Wednesday, February 13, 2013

Back to the grindstone

Well, Monday was my official day back to work.  It was tough.  Yesterday was worse.  There are a lot of new policies, and as I read them I got depressed.  I don't like what I am seeing, and it makes me crazy that there is nothing that I can do to affect it.  My philosophy is so fundamentally different, I feel like I am living a lie.

How can I teach Sofie the right values, when I struggle to assimilate all the demands placed on me on a given day?  How do I teach her to make the right decisions when there is no right decision?  How do I navigate through the snake pit and have my sanity at the end?

While I was sick, I spent a lot of time thinking about the types of jobs that have been created over the last 200 years.  There have been some amazing advances, but there are also jobs that are a bunch of busy work that really don't serve a higher purpose besides having a guy get a bigger bonus at the end of the year for making/saving money. 

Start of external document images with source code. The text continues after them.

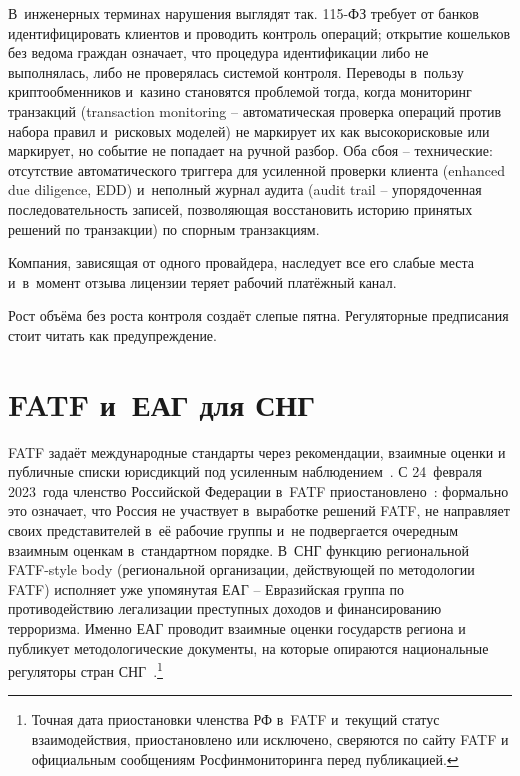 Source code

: В~инженерных терминах нарушения выглядят так.
115-ФЗ требует от банков идентифицировать клиентов и проводить
контроль операций; открытие кошельков без ведома граждан означает,
что процедура идентификации либо не выполнялась, либо не
проверялась системой контроля. Переводы в~пользу криптообменников
и~казино становятся проблемой тогда, когда мониторинг транзакций (transaction monitoring -- автоматическая проверка операций против набора правил и~рисковых моделей)
не маркирует их как высокорисковые или маркирует, но событие
не попадает на ручной разбор. Оба сбоя -- технические: отсутствие
автоматического триггера для усиленной проверки клиента (enhanced due diligence, EDD) и~неполный
журнал аудита (audit trail -- упорядоченная последовательность записей, позволяющая восстановить историю принятых решений по транзакции) по спорным транзакциям.

Компания, зависящая от одного провайдера, наследует все его
слабые места и~в~момент отзыва лицензии теряет рабочий платёжный
канал.

Рост объёма без роста контроля создаёт слепые пятна. Регуляторные
предписания стоит читать как предупреждение.

\section{FATF и~ЕАГ для СНГ}\label{sec:aml-fatf-eag}

FATF задаёт международные стандарты через рекомендации, взаимные
оценки и публичные списки юрисдикций под усиленным
наблюдением~\cite{fatf-recs,fatf-increased-monitoring}. С 24~февраля
2023~года членство Российской Федерации в~FATF
приостановлено~\cite{fatf-russia-suspension-2023}: формально это
означает, что Россия не участвует в~выработке решений FATF,
не направляет своих представителей в~её рабочие группы и~не
подвергается очередным взаимным оценкам в~стандартном порядке.
В~СНГ функцию региональной FATF-style body (региональной организации, действующей по методологии FATF) исполняет уже упомянутая ЕАГ -- Евразийская
группа по противодействию легализации преступных доходов
и финансированию терроризма. Именно ЕАГ
проводит взаимные оценки государств региона и публикует
методологические документы, на которые опираются национальные
регуляторы стран
СНГ~\cite{eag-overview,eag-mutual-evaluations}.\footnote{Точная
дата приостановки членства РФ в~FATF и~текущий статус
взаимодействия, приостановлено или исключено, сверяются по сайту
FATF и официальным сообщениям Росфинмониторинга перед публикацией.}

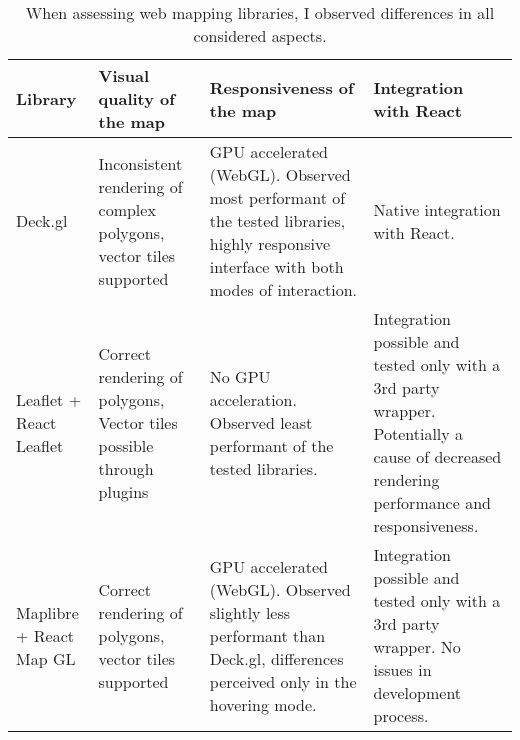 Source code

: \begin{table}[H]
	\caption{
		When assessing web mapping libraries,
		I observed differences in all considered aspects.
	}
	\label{tab:map library comparison}
	\centering
	\begin{tabular}{ | L{0.13\textwidth} | L{0.25\textwidth} | L{0.25\textwidth} | L{0.25\textwidth} | }
		\hline
		\textbf{Library}
		& \textbf{Visual quality of the map}
		& \textbf{Responsiveness of the map}
		& \textbf{Integration with React}
		\\
		\hline
		\hline
		Deck.gl
		& Inconsistent rendering of complex polygons, vector tiles supported
		& GPU accelerated (WebGL).
		Observed most performant of the tested libraries,
		highly responsive interface with both modes of interaction.
		& Native integration with React.
		\\
		\hline
		Leaflet + React Leaflet
		& Correct rendering of polygons, Vector tiles possible through plugins
		& No GPU acceleration.
		Observed least performant of the tested libraries.
		& Integration possible and tested only with a 3rd party wrapper.
		Potentially a cause of decreased rendering performance and responsiveness.
		\\
		\hline
		Maplibre + React Map GL
		& Correct rendering of polygons, vector tiles supported
		& GPU accelerated (WebGL).
		Observed slightly less performant than Deck.gl,
		differences perceived only in the hovering mode.
		& Integration possible and tested only with a 3rd party wrapper.
		No issues in development process.
		\\
		\hline
	\end{tabular}
\end{table}
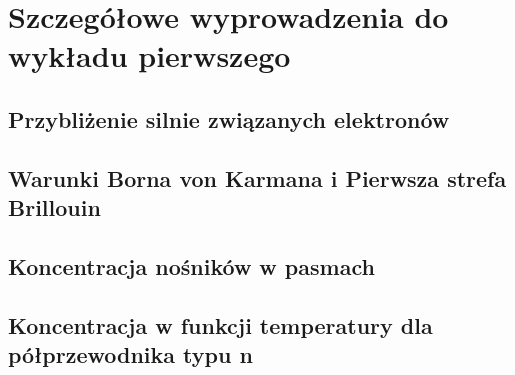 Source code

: \chapter{Szczegółowe wyprowadzenia do wykładu pierwszego} 
    \section{Przybliżenie silnie związanych elektronów} \label{appendix: quadratic approximation}
    \section{Warunki Borna von Karmana i Pierwsza strefa Brillouin}
    \section{Koncentracja nośników w pasmach}\label{appendix: carrier concentration}
    \section{Koncentracja w funkcji temperatury dla półprzewodnika typu n} \label{appendix: n(T) in n doped semiconductor} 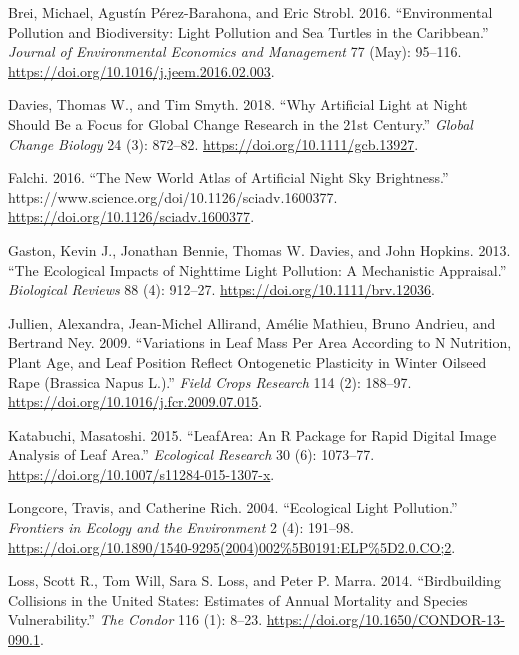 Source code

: \documentclass[
]{article}
\newlength{\cslhangindent}
\newlength{\cslentryspacingunit} %
\newenvironment{CSLReferences}[2] %
 {%
  \setlength{\parindent}{0pt}
  \ifodd #1
  \let\oldpar\par
  \def\par{\hangindent=\cslhangindent\oldpar}
  \fi
  \setlength{\parskip}{#2\cslentryspacingunit}
 }%
 {}
\begin{document}
\begin{CSLReferences}{1}{0}
\leavevmode{}%
Brei, Michael, Agustín Pérez-Barahona, and Eric Strobl. 2016.
{``Environmental Pollution and Biodiversity: {Light} Pollution and Sea
Turtles in the {Caribbean}.''} \emph{Journal of Environmental Economics
and Management} 77 (May): 95--116.
\url{https://doi.org/10.1016/j.jeem.2016.02.003}.

\leavevmode{}%
Davies, Thomas W., and Tim Smyth. 2018. {``Why Artificial Light at Night
Should Be a Focus for Global Change Research in the 21st Century.''}
\emph{Global Change Biology} 24 (3): 872--82.
\url{https://doi.org/10.1111/gcb.13927}.

\leavevmode{}%
Falchi. 2016. {``The New World Atlas of Artificial Night Sky
Brightness.''} https://www.science.org/doi/10.1126/sciadv.1600377.
\url{https://doi.org/10.1126/sciadv.1600377}.

\leavevmode{}%
Gaston, Kevin J., Jonathan Bennie, Thomas W. Davies, and John Hopkins.
2013. {``The Ecological Impacts of Nighttime Light Pollution: A
Mechanistic Appraisal.''} \emph{Biological Reviews} 88 (4): 912--27.
\url{https://doi.org/10.1111/brv.12036}.

\leavevmode{}%
Jullien, Alexandra, Jean-Michel Allirand, Amélie Mathieu, Bruno Andrieu,
and Bertrand Ney. 2009. {``Variations in Leaf Mass Per Area According to
{N} Nutrition, Plant Age, and Leaf Position Reflect Ontogenetic
Plasticity in Winter Oilseed Rape ({Brassica} Napus {L}.).''}
\emph{Field Crops Research} 114 (2): 188--97.
\url{https://doi.org/10.1016/j.fcr.2009.07.015}.

\leavevmode{}%
Katabuchi, Masatoshi. 2015. {``{LeafArea}: An {R} Package for Rapid
Digital Image Analysis of Leaf Area.''} \emph{Ecological Research} 30
(6): 1073--77. \url{https://doi.org/10.1007/s11284-015-1307-x}.

\leavevmode{}%
Longcore, Travis, and Catherine Rich. 2004. {``Ecological Light
Pollution.''} \emph{Frontiers in Ecology and the Environment} 2 (4):
191--98.
\url{https://doi.org/10.1890/1540-9295(2004)002\%5B0191:ELP\%5D2.0.CO;2}.

\leavevmode{}%
Loss, Scott R., Tom Will, Sara S. Loss, and Peter P. Marra. 2014.
{``Bird\textendash building Collisions in the {United States}:
{Estimates} of Annual Mortality and Species Vulnerability.''} \emph{The
Condor} 116 (1): 8--23. \url{https://doi.org/10.1650/CONDOR-13-090.1}.


\end{CSLReferences}
\end{document}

Where I fit into this global network is really unclear to me.  I want to make a difference. I want to do something meaningful.  I want to help mankind.  I want to feel useful.  I am failing at the moment.  I don't want to be depressed. I don't want to cry at night.  I don't want to come home and want to get drunk every day. That isn't living.

I need to figure out that balance.  I need to incorporate it with our lifestyle and finances. I need to ensure we have the resources we need for our children.  It is hard.  The path is invisible to me.  I will keep looking.